= ABOUT THIS TASK =
Pick every line out of the entries below that has the string "transfert", and copy it.

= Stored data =
____________________

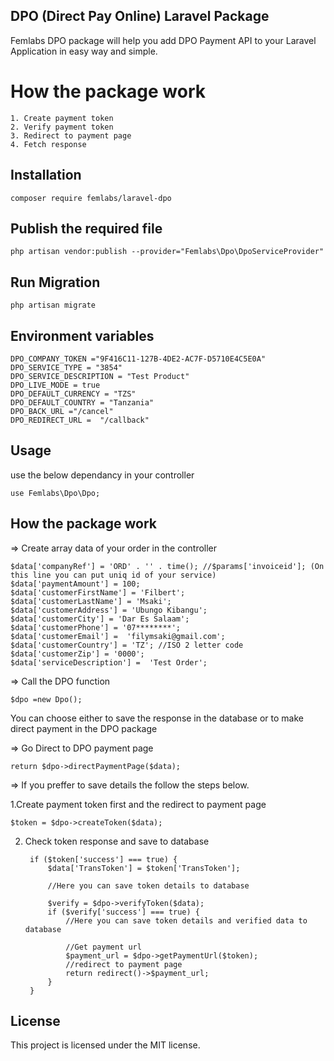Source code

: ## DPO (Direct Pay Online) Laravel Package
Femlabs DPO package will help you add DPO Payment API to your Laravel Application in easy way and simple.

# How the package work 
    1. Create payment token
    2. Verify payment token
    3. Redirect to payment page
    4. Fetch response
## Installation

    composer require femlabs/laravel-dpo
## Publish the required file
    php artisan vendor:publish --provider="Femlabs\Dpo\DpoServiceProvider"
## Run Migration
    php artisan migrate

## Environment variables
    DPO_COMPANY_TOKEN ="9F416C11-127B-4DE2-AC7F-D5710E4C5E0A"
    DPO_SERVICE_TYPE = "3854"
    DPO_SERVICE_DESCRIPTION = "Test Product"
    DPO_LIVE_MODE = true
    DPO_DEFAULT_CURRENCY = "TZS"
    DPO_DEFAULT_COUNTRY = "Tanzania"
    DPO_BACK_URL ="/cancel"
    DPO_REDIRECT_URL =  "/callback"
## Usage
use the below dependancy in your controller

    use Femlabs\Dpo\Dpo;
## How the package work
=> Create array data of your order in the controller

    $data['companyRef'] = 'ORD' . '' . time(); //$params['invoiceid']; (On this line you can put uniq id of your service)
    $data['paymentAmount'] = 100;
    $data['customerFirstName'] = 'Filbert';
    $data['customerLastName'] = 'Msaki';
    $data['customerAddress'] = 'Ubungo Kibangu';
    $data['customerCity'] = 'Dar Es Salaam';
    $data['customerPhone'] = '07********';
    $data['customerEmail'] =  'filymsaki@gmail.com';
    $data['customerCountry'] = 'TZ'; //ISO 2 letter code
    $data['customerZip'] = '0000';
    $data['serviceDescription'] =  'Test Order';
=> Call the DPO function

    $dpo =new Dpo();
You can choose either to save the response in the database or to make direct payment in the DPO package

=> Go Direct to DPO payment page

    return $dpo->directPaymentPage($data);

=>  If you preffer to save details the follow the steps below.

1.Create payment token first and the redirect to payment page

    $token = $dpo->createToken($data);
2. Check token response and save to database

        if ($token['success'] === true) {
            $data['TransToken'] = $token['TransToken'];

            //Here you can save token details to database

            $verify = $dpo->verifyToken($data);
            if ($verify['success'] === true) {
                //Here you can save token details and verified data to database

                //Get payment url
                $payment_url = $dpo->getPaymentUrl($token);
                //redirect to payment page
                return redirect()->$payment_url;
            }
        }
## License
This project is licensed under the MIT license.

____________________

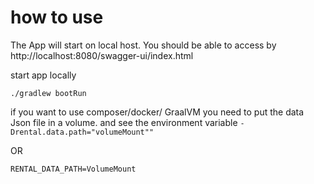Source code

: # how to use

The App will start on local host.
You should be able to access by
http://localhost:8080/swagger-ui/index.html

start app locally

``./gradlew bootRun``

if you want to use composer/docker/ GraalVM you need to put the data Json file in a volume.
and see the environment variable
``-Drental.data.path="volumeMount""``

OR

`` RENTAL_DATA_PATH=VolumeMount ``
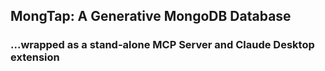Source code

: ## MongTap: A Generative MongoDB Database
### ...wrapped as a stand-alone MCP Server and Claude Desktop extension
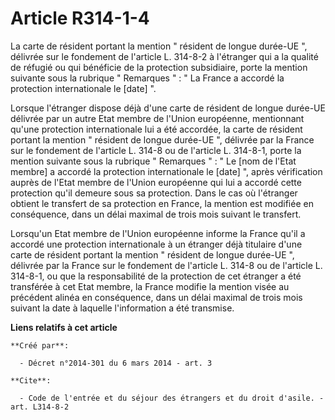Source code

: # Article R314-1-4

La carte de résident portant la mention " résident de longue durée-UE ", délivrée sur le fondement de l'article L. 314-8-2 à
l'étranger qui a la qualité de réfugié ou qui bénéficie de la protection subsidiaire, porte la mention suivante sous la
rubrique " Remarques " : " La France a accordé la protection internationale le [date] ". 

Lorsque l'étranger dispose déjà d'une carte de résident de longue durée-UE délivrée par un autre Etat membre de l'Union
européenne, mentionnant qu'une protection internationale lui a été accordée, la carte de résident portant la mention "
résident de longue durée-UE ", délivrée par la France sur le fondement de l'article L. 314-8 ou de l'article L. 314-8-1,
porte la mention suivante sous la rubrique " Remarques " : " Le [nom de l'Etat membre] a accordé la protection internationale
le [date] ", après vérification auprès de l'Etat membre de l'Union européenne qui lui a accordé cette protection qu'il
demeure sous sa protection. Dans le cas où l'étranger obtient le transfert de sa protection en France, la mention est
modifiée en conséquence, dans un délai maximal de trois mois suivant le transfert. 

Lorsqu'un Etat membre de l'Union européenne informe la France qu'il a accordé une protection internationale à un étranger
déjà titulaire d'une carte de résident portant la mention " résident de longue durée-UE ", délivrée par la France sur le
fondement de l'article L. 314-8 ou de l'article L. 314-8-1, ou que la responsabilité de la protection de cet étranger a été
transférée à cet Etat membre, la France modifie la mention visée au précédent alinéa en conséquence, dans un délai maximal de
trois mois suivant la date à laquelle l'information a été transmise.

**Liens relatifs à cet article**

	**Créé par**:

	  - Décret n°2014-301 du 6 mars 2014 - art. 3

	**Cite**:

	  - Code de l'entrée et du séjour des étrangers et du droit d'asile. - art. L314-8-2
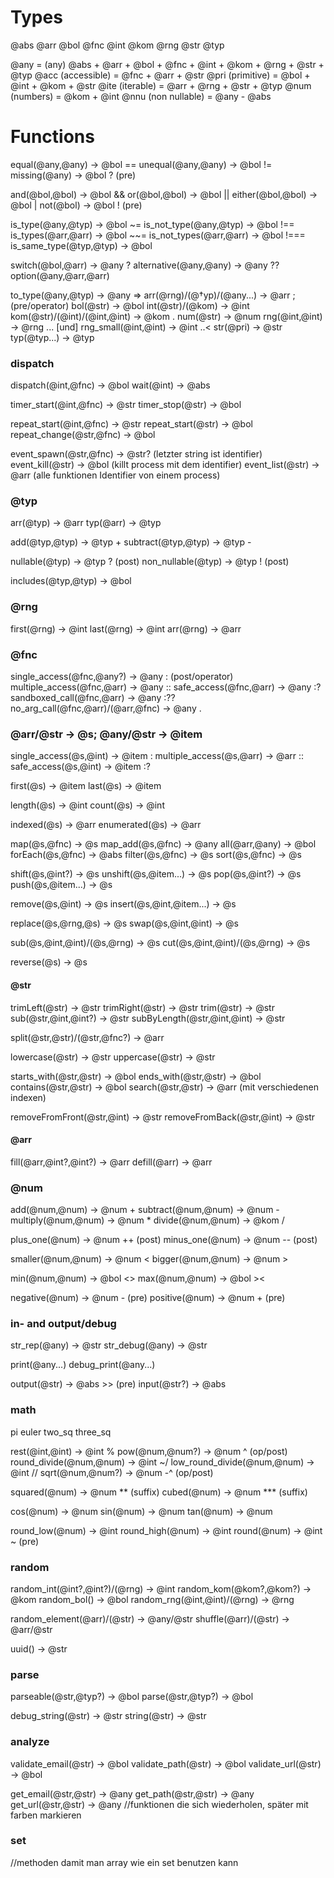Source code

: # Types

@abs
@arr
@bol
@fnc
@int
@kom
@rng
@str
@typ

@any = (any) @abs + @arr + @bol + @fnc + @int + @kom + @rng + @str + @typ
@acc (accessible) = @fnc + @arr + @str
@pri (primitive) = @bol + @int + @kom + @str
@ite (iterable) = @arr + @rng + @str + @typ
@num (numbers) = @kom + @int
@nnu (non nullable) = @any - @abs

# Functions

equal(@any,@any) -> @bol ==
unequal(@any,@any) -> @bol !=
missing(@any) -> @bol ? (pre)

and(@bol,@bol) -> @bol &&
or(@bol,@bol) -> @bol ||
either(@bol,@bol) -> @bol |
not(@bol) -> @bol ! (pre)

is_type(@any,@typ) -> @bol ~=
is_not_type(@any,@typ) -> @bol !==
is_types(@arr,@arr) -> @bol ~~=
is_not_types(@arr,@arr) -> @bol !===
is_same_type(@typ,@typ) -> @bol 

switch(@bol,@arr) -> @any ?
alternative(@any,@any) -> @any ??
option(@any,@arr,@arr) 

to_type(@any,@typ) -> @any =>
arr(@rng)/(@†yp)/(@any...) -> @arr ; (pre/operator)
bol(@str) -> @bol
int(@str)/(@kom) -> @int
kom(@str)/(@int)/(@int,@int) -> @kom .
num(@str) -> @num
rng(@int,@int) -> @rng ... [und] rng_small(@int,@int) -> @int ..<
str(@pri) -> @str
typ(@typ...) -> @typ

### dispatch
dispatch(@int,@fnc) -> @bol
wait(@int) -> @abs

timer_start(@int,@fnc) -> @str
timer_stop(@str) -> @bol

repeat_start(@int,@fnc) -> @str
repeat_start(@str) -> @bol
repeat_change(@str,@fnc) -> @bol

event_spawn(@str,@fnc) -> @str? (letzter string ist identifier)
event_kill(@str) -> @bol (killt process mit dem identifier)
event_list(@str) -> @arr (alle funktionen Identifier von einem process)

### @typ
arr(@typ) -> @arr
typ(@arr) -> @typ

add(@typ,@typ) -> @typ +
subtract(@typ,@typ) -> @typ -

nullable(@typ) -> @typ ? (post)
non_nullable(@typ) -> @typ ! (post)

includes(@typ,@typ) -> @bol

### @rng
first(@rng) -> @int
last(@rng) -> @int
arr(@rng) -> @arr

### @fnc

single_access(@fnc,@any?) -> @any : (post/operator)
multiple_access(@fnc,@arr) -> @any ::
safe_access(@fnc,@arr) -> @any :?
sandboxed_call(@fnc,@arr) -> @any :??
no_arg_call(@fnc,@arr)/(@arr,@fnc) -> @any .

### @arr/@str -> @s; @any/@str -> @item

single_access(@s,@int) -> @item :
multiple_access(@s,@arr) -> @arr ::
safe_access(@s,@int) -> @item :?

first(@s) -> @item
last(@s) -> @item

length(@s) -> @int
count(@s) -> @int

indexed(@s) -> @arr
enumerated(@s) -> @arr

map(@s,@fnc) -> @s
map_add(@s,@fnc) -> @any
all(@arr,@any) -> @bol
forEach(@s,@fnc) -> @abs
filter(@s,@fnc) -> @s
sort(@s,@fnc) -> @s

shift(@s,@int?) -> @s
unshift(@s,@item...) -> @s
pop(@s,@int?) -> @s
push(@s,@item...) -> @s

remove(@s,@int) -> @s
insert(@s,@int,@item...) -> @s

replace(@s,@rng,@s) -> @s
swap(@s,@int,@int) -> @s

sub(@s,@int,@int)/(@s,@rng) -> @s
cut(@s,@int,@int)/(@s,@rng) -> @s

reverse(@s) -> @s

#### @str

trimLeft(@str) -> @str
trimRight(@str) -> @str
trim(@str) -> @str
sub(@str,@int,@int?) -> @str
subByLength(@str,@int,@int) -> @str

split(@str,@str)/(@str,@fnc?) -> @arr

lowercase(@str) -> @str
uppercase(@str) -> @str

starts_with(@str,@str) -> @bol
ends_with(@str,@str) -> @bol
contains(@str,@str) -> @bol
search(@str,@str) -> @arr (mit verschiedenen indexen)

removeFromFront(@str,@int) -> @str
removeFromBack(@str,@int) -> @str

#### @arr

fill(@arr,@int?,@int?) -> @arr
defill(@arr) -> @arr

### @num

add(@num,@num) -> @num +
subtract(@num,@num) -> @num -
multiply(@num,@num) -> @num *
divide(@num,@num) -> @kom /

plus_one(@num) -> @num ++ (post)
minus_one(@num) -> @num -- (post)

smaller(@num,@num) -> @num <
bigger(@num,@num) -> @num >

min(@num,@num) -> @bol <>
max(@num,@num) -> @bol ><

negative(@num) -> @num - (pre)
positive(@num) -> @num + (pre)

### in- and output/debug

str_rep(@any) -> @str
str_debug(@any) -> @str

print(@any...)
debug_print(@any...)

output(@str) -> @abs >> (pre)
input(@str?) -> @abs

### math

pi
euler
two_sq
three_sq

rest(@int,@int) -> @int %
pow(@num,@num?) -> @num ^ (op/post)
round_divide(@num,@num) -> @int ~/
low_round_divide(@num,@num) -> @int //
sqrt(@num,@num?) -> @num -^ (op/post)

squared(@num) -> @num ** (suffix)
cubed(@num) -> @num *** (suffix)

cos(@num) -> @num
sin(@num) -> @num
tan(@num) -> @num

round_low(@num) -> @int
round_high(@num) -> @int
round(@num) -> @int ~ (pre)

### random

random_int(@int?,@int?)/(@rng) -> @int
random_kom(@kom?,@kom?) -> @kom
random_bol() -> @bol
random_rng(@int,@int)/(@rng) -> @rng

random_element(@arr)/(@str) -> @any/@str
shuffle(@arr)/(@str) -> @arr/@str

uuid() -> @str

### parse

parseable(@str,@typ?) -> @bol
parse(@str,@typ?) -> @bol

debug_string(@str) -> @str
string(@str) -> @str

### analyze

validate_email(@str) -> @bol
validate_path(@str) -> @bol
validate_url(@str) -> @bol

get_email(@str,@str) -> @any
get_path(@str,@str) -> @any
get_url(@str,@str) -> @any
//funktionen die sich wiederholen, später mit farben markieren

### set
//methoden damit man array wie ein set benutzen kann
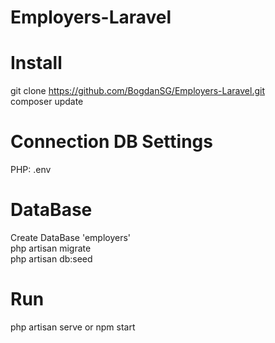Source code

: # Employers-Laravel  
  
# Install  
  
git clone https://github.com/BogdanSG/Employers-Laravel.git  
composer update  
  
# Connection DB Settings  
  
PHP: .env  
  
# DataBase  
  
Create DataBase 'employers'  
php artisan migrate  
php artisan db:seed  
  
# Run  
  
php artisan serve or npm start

____________________

= RESPONSE =
demeure sous sa protection. Dans le cas où l'étranger obtient le transfert de sa protection en France, la mention est
modifiée en conséquence, dans un délai maximal de trois mois suivant le transfert. 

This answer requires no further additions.